= Beginning of Section =
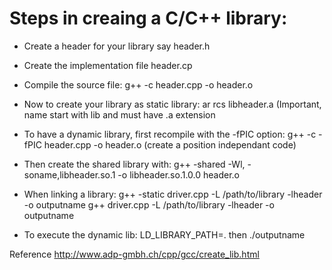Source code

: Steps in creaing a C/C++ library:
==========================

- Create a header for your library say header.h
- Create the implementation file header.cp
- Compile the source file: g++ -c header.cpp -o header.o
- Now to create your library as static library: ar rcs libheader.a (Important, name start with lib and must have .a extension
- To have a dynamic library, first recompile with the -fPIC option: g++ -c -fPIC header.cpp -o header.o (create a position independant code)
- Then create the shared library with: g++ -shared -Wl, -soname,libheader.so.1 -o libheader.so.1.0.0 header.o

- When linking a library: 
        g++ -static driver.cpp -L /path/to/library -lheader -o outputname
        g++ driver.cpp -L /path/to/library -lheader -o outputname

- To execute the dynamic lib: LD_LIBRARY_PATH=. then ./outputname

Reference http://www.adp-gmbh.ch/cpp/gcc/create_lib.html
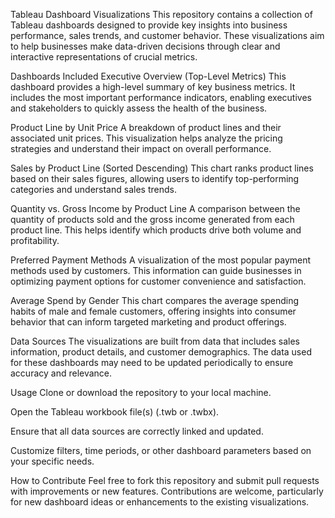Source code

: Tableau Dashboard Visualizations
This repository contains a collection of Tableau dashboards designed to provide key insights into business performance, sales trends, and customer behavior. These visualizations aim to help businesses make data-driven decisions through clear and interactive representations of crucial metrics.

Dashboards Included
Executive Overview (Top-Level Metrics)
This dashboard provides a high-level summary of key business metrics. It includes the most important performance indicators, enabling executives and stakeholders to quickly assess the health of the business.

Product Line by Unit Price
A breakdown of product lines and their associated unit prices. This visualization helps analyze the pricing strategies and understand their impact on overall performance.

Sales by Product Line (Sorted Descending)
This chart ranks product lines based on their sales figures, allowing users to identify top-performing categories and understand sales trends.

Quantity vs. Gross Income by Product Line
A comparison between the quantity of products sold and the gross income generated from each product line. This helps identify which products drive both volume and profitability.

Preferred Payment Methods
A visualization of the most popular payment methods used by customers. This information can guide businesses in optimizing payment options for customer convenience and satisfaction.

Average Spend by Gender
This chart compares the average spending habits of male and female customers, offering insights into consumer behavior that can inform targeted marketing and product offerings.

Data Sources
The visualizations are built from data that includes sales information, product details, and customer demographics. The data used for these dashboards may need to be updated periodically to ensure accuracy and relevance.

Usage
Clone or download the repository to your local machine.

Open the Tableau workbook file(s) (.twb or .twbx).

Ensure that all data sources are correctly linked and updated.

Customize filters, time periods, or other dashboard parameters based on your specific needs.

How to Contribute
Feel free to fork this repository and submit pull requests with improvements or new features. Contributions are welcome, particularly for new dashboard ideas or enhancements to the existing visualizations.
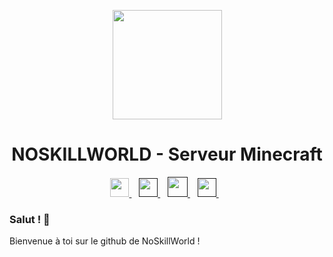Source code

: <p align="center">
  <img height="175px" src="https://play.noskillworld.fr/assets/images/logo_nsw.png"/>
  <h1 align="center">NOSKILLWORLD - Serveur Minecraft</h1>
</p>

<p align="center">
  <a href="https://discord.noskillworld.fr">
    <img height="30px" src="https://play.noskillworld.fr/assets/images/discord.svg"/>
  </a>&nbsp;&nbsp;
  <a href="">
    <img height="30px" src="https://play.noskillworld.fr/assets/images/twitter.svg"/>
  </a>&nbsp;&nbsp;
  <a href="">
    <img height="32px" src="https://play.noskillworld.fr/assets/images/instagram.svg"/>
  </a>&nbsp;&nbsp;
   <a href="">
    <img height="30px" src="https://play.noskillworld.fr/assets/images/tiktok.svg"/>
  </a>&nbsp;&nbsp;
</p>

<h3>Salut ! 👋</h3>
<span>Bienvenue à toi sur le github de NoSkillWorld !</span>
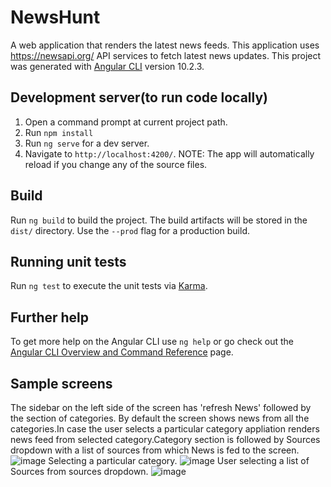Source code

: # NewsHunt

A web application that renders the latest news feeds. This application uses https://newsapi.org/ API services to fetch latest news updates.
This project was generated with [Angular CLI](https://github.com/angular/angular-cli) version 10.2.3.

## Development server(to run code locally)

1) Open a command prompt at current project path.
2) Run `npm install`
3) Run `ng serve` for a dev server. 
4) Navigate to `http://localhost:4200/`.
NOTE: The app will automatically reload if you change any of the source files.

## Build

Run `ng build` to build the project. The build artifacts will be stored in the `dist/` directory. Use the `--prod` flag for a production build.

## Running unit tests

Run `ng test` to execute the unit tests via [Karma](https://karma-runner.github.io).

## Further help

To get more help on the Angular CLI use `ng help` or go check out the [Angular CLI Overview and Command Reference](https://angular.io/cli) page.

## Sample screens

The sidebar on the left side of the screen has 'refresh News' followed by the section of categories. By default the screen shows news from all the categories.In case the user selects a particular category appliation renders news feed from selected category.Category section is followed by Sources dropdown with a list of sources from which News is fed to the screen.
![image](https://user-images.githubusercontent.com/90762384/133429386-c23f7b71-5fcc-46af-868b-f71893c7e917.png)
Selecting a particular category.
![image](https://user-images.githubusercontent.com/90762384/133428808-098bef97-b279-416f-b47d-887f5cd2851f.png)
User selecting a list of Sources from sources dropdown.
![image](https://user-images.githubusercontent.com/90762384/133430555-99ed7844-498f-48d1-b0df-35887fb69455.png)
= End of Section =
> **Task details**
What is needed is a word-for-word copy of the data, minus its pictures.

> **Solution**
Source code

: Steps in creaing a C/C++ library:
==========================

- Create a header for your library say header.h
- Create the implementation file header.cp
- Compile the source file: g++ -c header.cpp -o header.o
- Now to create your library as static library: ar rcs libheader.a (Important, name start with lib and must have .a extension
- To have a dynamic library, first recompile with the -fPIC option: g++ -c -fPIC header.cpp -o header.o (create a position independant code)
- Then create the shared library with: g++ -shared -Wl, -soname,libheader.so.1 -o libheader.so.1.0.0 header.o

- When linking a library: 
        g++ -static driver.cpp -L /path/to/library -lheader -o outputname
        g++ driver.cpp -L /path/to/library -lheader -o outputname

- To execute the dynamic lib: LD_LIBRARY_PATH=. then ./outputname

Reference http://www.adp-gmbh.ch/cpp/gcc/create_lib.html
Source code

: Tableau Dashboard Visualizations
This repository contains a collection of Tableau dashboards designed to provide key insights into business performance, sales trends, and customer behavior. These visualizations aim to help businesses make data-driven decisions through clear and interactive representations of crucial metrics.

Dashboards Included
Executive Overview (Top-Level Metrics)
This dashboard provides a high-level summary of key business metrics. It includes the most important performance indicators, enabling executives and stakeholders to quickly assess the health of the business.

Product Line by Unit Price
A breakdown of product lines and their associated unit prices. This visualization helps analyze the pricing strategies and understand their impact on overall performance.

Sales by Product Line (Sorted Descending)
This chart ranks product lines based on their sales figures, allowing users to identify top-performing categories and understand sales trends.

Quantity vs. Gross Income by Product Line
A comparison between the quantity of products sold and the gross income generated from each product line. This helps identify which products drive both volume and profitability.

Preferred Payment Methods
A visualization of the most popular payment methods used by customers. This information can guide businesses in optimizing payment options for customer convenience and satisfaction.

Average Spend by Gender
This chart compares the average spending habits of male and female customers, offering insights into consumer behavior that can inform targeted marketing and product offerings.

Data Sources
The visualizations are built from data that includes sales information, product details, and customer demographics. The data used for these dashboards may need to be updated periodically to ensure accuracy and relevance.

Usage
Clone or download the repository to your local machine.

Open the Tableau workbook file(s) (.twb or .twbx).

Ensure that all data sources are correctly linked and updated.

Customize filters, time periods, or other dashboard parameters based on your specific needs.

How to Contribute
Feel free to fork this repository and submit pull requests with improvements or new features. Contributions are welcome, particularly for new dashboard ideas or enhancements to the existing visualizations.
Source code

: <p align="center">
  <img height="175px" src="https://play.noskillworld.fr/assets/images/logo_nsw.png"/>
  <h1 align="center">NOSKILLWORLD - Serveur Minecraft</h1>
</p>

<p align="center">
  <a href="https://discord.noskillworld.fr">
    <img height="30px" src="https://play.noskillworld.fr/assets/images/discord.svg"/>
  </a>&nbsp;&nbsp;
  <a href="">
    <img height="30px" src="https://play.noskillworld.fr/assets/images/twitter.svg"/>
  </a>&nbsp;&nbsp;
  <a href="">
    <img height="32px" src="https://play.noskillworld.fr/assets/images/instagram.svg"/>
  </a>&nbsp;&nbsp;
   <a href="">
    <img height="30px" src="https://play.noskillworld.fr/assets/images/tiktok.svg"/>
  </a>&nbsp;&nbsp;
</p>

<h3>Salut ! 👋</h3>
<span>Bienvenue à toi sur le github de NoSkillWorld !</span>
Source code

: # NewsHunt

A web application that renders the latest news feeds. This application uses https://newsapi.org/ API services to fetch latest news updates.
This project was generated with [Angular CLI](https://github.com/angular/angular-cli) version 10.2.3.

## Development server(to run code locally)

1) Open a command prompt at current project path.
2) Run `npm install`
3) Run `ng serve` for a dev server. 
4) Navigate to `http://localhost:4200/`.
NOTE: The app will automatically reload if you change any of the source files.

## Build

Run `ng build` to build the project. The build artifacts will be stored in the `dist/` directory. Use the `--prod` flag for a production build.

## Running unit tests

Run `ng test` to execute the unit tests via [Karma](https://karma-runner.github.io).

## Further help

To get more help on the Angular CLI use `ng help` or go check out the [Angular CLI Overview and Command Reference](https://angular.io/cli) page.

## Sample screens

The sidebar on the left side of the screen has 'refresh News' followed by the section of categories. By default the screen shows news from all the categories.In case the user selects a particular category appliation renders news feed from selected category.Category section is followed by Sources dropdown with a list of sources from which News is fed to the screen.
![image](https://user-images.githubusercontent.com/90762384/133429386-c23f7b71-5fcc-46af-868b-f71893c7e917.png)
Selecting a particular category.
![image](https://user-images.githubusercontent.com/90762384/133428808-098bef97-b279-416f-b47d-887f5cd2851f.png)
User selecting a list of Sources from sources dropdown.
![image](https://user-images.githubusercontent.com/90762384/133430555-99ed7844-498f-48d1-b0df-35887fb69455.png)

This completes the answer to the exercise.